#### [Task objective]
The entire listing that follows must be repeated exactly, pictures excluded.

#### [Given entries]
Content starts

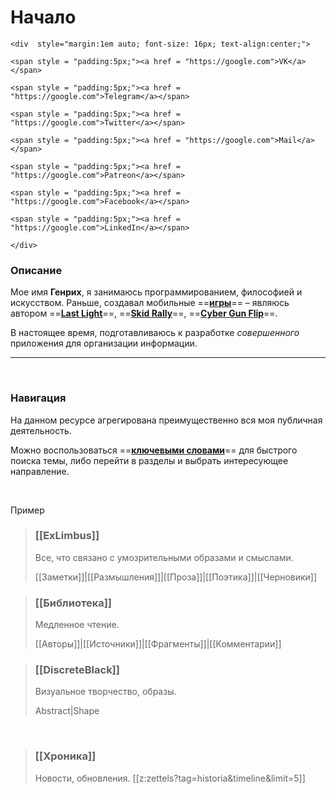 # Начало
``` {=html}
<div  style="margin:1em auto; font-size: 16px; text-align:center;">

<span style = "padding:5px;"><a href = "https://google.com">VK</a></span>

<span style = "padding:5px;"><a href = "https://google.com">Telegram</a></span>

<span style = "padding:5px;"><a href = "https://google.com">Twitter</a></span>

<span style = "padding:5px;"><a href = "https://google.com">Mail</a></span>

<span style = "padding:5px;"><a href = "https://google.com">Patreon</a></span>

<span style = "padding:5px;"><a href = "https://google.com">Facebook</a></span>

<span style = "padding:5px;"><a href = "https://google.com">LinkedIn</a></span>

</div>
```
### Описание
Мое имя **Генрих**, я занимаюсь программированием, философией и искусством.
Раньше, создавал мобильные ==**[игры](<https://badmangames.com>)**== – являюсь автором ==**[Last Light](search.html?tag=verbum)**==, ==**[Skid Rally](search.html?tag=verbum)**==, ==**[Cyber Gun Flip](search.html?tag=verbum)**==.

В настоящее время, подготавливаюсь к разработке *совершенного* приложения для организации информации.

---
<br/>

### Навигация

На данном ресурсе агрегирована преимущественно вся моя публичная деятельность.

Можно воспользоваться ==**[ключевыми словами](search.html?tag=verbum)**== для быстрого поиска темы, либо перейти в разделы и выбрать интересующее направление.

<br/>	

Пример

>### [[ExLimbus]]
>Все, что связано с умозрительными образами и смыслами. <p/>
>[[Заметки]]|[[Размышления]]|[[Проза]]|[[Поэтика]]|[[Черновики]]	

>### [[Библиотека]]
>Медленное чтение.<p/>
>[[Авторы]]|[[Источники]]|[[Фрагменты]]|[[Комментарии]]

>### [[DiscreteBlack]]
>Визуальное творчество, образы. <p/>
>Abstract|Shape

	
<!--Идеи. **==[Заметки](Заметки.html)==, ==[Размышления](Размышления.html)==, ==[Рассказы](Проза.html)==,  ==[Стихи](Заметки.html)==, ==[Черновики](Черновики.html)==** - все, что связано с умозрительными образами и смыслами.
 >[[z:zettels?tag=exlimbus/*&timeline&limit=5]] 

<br></br>

>### [[DiscreteBlack]]
>Визуальное творчество, образы.
>[[z:zettels?tag=discreteblack/*&timeline&limit=5]]

<p/>

>### [[Библиотека]]
>Медленное чтение.
>[[z:zettels?tag=lib/*&timeline&limit=5]]

<p/>

-->


<br>

>### [[Хроника]]
>Новости, обновления.
>[[z:zettels?tag=historia&timeline&limit=5]]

Content ends

#### [Output of the exercise]
 # Начало
``` {=html}
<div  style="margin:1em auto; font-size: 16px; text-align:center;">

<span style = "padding:5px;"><a href = "https://google.com">VK</a></span>

<span style = "padding:5px;"><a href = "https://google.com">Telegram</a></span>

<span style = "padding:5px;"><a href = "https://google.com">Twitter</a></span>

<span style = "padding:5px;"><a href = "https://google.com">Mail</a></span>

<span style = "padding:5px;"><a href = "https://google.com">Patreon</a></span>

<span style = "padding:5px;"><a href = "https://google.com">Facebook</a></span>

<span style = "padding:5px;"><a href = "https://google.com">LinkedIn</a></span>

</div>
```
### Описание
Мое имя **Генрих**, я занимаюсь программированием, философией и искусством.
Раньше, создавал мобильные ==**[игры](<https://badmangames.com>)**== – являюсь автором ==**[Last Light](search.html?tag=verbum)**==, ==**[Skid Rally](search.html?tag=verbum)**==, ==**[Cyber Gun Flip](search.html?tag=verbum)**==.

В настоящее время, подготавливаюсь к разработке *совершенного* приложения для организации информации.

---
<br/>

### Навигация

На данном ресурсе агрегирована преимущественно вся моя публичная деятельность.

Можно воспользоваться ==**[ключевыми словами](search.html?tag=verbum)**== для быстрого поиска темы, либо перейти в разделы и выбрать интересующее направление.

<br/>	

Пример

>### [[ExLimbus]]
>Все, что связано с умозрительными образами и смыслами. <p/>
>[[Заметки]]|[[Размышления]]|[[Проза]]|[[Поэтика]]|[[Черновики]]	

>### [[Библиотека]]
>Медленное чтение.<p/>
>[[Авторы]]|[[Источники]]|[[Фрагменты]]|[[Комментарии]]

>### [[DiscreteBlack]]
>Визуальное творчество, образы. <p/>
>Abstract|Shape

	
<!--Идеи. **==[Заметки](Заметки.html)==, ==[Размышления](Размышления.html)==, ==[Рассказы](Проза.html)==,  ==[Стихи](Заметки.html)==, ==[Черновики](Черновики.html)==** - все, что связано с умозрительными образами и смыслами.
 >[[z:zettels?tag=exlimbus/*&timeline&limit=5]] 

<br></br>

>### [[DiscreteBlack]]
>Визуальное творчество, образы.
>[[z:zettels?tag=discreteblack/*&timeline&limit=5]]

<p/>

>### [[Библиотека]]
>Медленное чтение.
>[[z:zettels?tag=lib/*&timeline&limit=5]]

<p/>

-->


<br>

>### [[Хроника]]
>Новости, обновления.
>[[z:zettels?tag=historia&timeline&limit=5]]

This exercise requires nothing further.